Get to Know the National Black Association for Speech-Language and Hearing (NBASLH)

In celebration of Black History Month, we’re shining a spotlight on the National Black Association for Speech-Language and Hearing (NBASLH). Members shared what being part of NBASLH means to them—their responses ranged from empowerment to community support and professional growth. NBASLH serves as a beacon for Black professionals in the profession of speech-language pathology, providing a space for connection, advocacy, and learning.
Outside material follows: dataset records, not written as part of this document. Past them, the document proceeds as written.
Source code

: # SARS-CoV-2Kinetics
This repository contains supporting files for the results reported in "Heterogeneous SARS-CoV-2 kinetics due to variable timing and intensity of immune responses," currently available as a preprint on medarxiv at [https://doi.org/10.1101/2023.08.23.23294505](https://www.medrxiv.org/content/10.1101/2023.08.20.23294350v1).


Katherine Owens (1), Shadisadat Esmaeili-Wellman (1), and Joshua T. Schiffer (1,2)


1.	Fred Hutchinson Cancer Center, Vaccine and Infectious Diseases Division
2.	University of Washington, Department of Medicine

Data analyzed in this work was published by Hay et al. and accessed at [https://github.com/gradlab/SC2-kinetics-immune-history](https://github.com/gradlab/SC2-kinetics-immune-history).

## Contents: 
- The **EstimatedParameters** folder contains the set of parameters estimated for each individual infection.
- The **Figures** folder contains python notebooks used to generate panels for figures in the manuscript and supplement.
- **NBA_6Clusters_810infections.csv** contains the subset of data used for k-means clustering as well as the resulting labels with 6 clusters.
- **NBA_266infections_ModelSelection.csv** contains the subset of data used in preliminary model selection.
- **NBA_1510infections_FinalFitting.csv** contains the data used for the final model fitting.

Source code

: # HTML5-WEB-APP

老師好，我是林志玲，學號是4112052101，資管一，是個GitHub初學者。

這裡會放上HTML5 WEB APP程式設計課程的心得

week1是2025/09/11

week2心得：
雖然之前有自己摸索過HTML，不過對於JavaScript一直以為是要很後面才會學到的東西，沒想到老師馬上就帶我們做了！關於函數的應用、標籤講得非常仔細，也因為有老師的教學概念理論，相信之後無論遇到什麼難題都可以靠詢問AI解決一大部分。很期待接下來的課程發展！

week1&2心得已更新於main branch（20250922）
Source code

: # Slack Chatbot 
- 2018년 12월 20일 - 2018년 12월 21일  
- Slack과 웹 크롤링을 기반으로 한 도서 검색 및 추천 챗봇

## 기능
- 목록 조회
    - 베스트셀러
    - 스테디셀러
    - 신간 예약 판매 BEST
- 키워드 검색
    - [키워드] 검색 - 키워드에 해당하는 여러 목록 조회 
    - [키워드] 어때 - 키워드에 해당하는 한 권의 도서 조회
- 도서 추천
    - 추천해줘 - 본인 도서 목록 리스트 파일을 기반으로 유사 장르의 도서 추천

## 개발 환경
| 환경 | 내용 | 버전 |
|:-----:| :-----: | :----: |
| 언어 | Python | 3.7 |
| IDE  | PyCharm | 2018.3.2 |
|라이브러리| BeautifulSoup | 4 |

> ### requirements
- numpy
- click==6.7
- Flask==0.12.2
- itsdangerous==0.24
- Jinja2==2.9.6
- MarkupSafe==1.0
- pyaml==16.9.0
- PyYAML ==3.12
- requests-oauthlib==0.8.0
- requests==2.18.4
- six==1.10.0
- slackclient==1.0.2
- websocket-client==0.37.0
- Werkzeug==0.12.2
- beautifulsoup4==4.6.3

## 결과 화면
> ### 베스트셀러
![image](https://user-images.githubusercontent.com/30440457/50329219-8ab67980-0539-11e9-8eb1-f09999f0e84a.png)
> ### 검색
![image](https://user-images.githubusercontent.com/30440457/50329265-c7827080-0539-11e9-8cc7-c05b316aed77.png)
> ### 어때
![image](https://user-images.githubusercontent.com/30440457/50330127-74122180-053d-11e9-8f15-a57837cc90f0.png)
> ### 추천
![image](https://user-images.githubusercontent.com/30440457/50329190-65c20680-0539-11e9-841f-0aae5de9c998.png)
What does being a member of NBASLH mean to you?

Aieshea Banks: I am extremely proud to be a part of NBASLH. It represents the importance of connection and my commitment to support, educate, advocate for, and represent my culture and the diversity in our stories. NBASLH has inspired me to step out of my comfort zone. It has given me a sense of belonging in this field. I live in California, a state that has a broad range of diversity, but we are still under-represented in academia and many professional spaces. Being a part of NBASLH—where brilliant, ambitious, and successful professionals who are unapologetic about their identity as multifaceted Black people and who lift as they climb are the norm—is powerful.
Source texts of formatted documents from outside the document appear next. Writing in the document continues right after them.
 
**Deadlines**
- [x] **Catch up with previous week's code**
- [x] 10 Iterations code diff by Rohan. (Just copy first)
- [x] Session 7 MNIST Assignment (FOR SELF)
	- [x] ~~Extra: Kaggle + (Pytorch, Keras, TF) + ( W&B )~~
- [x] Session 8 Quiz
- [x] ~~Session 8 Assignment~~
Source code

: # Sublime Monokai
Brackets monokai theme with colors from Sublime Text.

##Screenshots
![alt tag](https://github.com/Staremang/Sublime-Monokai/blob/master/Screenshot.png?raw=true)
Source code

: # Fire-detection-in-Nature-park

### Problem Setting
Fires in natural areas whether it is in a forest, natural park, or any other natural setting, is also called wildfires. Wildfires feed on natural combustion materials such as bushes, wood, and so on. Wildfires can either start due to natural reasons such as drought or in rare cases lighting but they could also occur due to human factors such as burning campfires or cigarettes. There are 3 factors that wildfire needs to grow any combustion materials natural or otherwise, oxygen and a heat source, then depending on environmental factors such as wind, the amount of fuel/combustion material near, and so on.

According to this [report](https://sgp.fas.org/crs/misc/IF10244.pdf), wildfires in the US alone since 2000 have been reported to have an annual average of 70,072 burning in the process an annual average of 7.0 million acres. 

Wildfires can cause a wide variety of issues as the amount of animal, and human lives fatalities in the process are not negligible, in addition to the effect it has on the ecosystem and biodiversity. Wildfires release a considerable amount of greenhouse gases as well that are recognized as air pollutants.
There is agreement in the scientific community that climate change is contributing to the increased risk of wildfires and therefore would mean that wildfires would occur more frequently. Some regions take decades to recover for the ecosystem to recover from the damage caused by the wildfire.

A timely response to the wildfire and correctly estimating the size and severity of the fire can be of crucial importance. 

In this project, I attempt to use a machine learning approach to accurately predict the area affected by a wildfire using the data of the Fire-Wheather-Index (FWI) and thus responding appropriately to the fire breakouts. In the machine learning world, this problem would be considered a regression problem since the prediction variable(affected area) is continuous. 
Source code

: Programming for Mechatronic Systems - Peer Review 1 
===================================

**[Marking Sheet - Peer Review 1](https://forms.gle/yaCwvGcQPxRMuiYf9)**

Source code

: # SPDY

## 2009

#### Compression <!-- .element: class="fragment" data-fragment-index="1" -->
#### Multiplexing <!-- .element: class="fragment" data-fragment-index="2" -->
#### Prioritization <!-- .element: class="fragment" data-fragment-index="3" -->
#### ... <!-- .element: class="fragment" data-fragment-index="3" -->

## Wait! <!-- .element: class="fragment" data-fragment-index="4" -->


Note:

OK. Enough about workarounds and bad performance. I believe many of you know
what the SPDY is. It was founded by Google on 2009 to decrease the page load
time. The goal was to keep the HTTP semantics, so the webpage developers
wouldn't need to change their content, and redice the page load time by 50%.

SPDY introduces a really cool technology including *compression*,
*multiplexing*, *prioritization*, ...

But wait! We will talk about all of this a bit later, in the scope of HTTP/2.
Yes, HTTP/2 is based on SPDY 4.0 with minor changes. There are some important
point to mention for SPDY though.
Lauren Hastings: My involvement in NBASLH is about carrying the torch of the founders’ mission and standing on the shoulders of all the Black SLPs and audiologists who boldly created a space for me to thrive. My career has changed drastically since becoming involved in NBASLH. My confidence and empowerment to be a change agent in our field have been solidified.

Brittani Hightower: NBASLH truly means the world to me. I have gained valuable leadership experience as well as made connections with colleagues who have become friends. NBASLH has been the space I needed to develop leadership skills and become a better clinician. 

Nastassia Horn: To me, being in NBASLH means always having a community of individuals who look like me and are doing amazing things for our field. Being an NBASLH member has allowed me to always feel visible and always feel supported. 

Daphne McDonald: I can, and should, help ensure that the number of African American professionals can increase through individual and organizational efforts. 

Samantha Washington: Being a member of NBASLH holds personal and professional value for me. This Association has provided a strong sense of belonging and community. Sharing my expertise at Convention, volunteering through NBASLH Cares, and reading about the excellence of my colleagues in Resound, NBASLH has provided a platform for Black professionals in our field to facilitate a sense of empowerment and growth. Being a part of NBASLH also allows me to further influence and guide the next generation of speech-language pathologists and give back to the community.

How did you hear about NBASLH?

Lauren Hastings: I heard about NBASLH from my graduate advisor, Dr. Iris Johnson-Arnold. She was the volunteer chair for the Convention and “voluntold” me.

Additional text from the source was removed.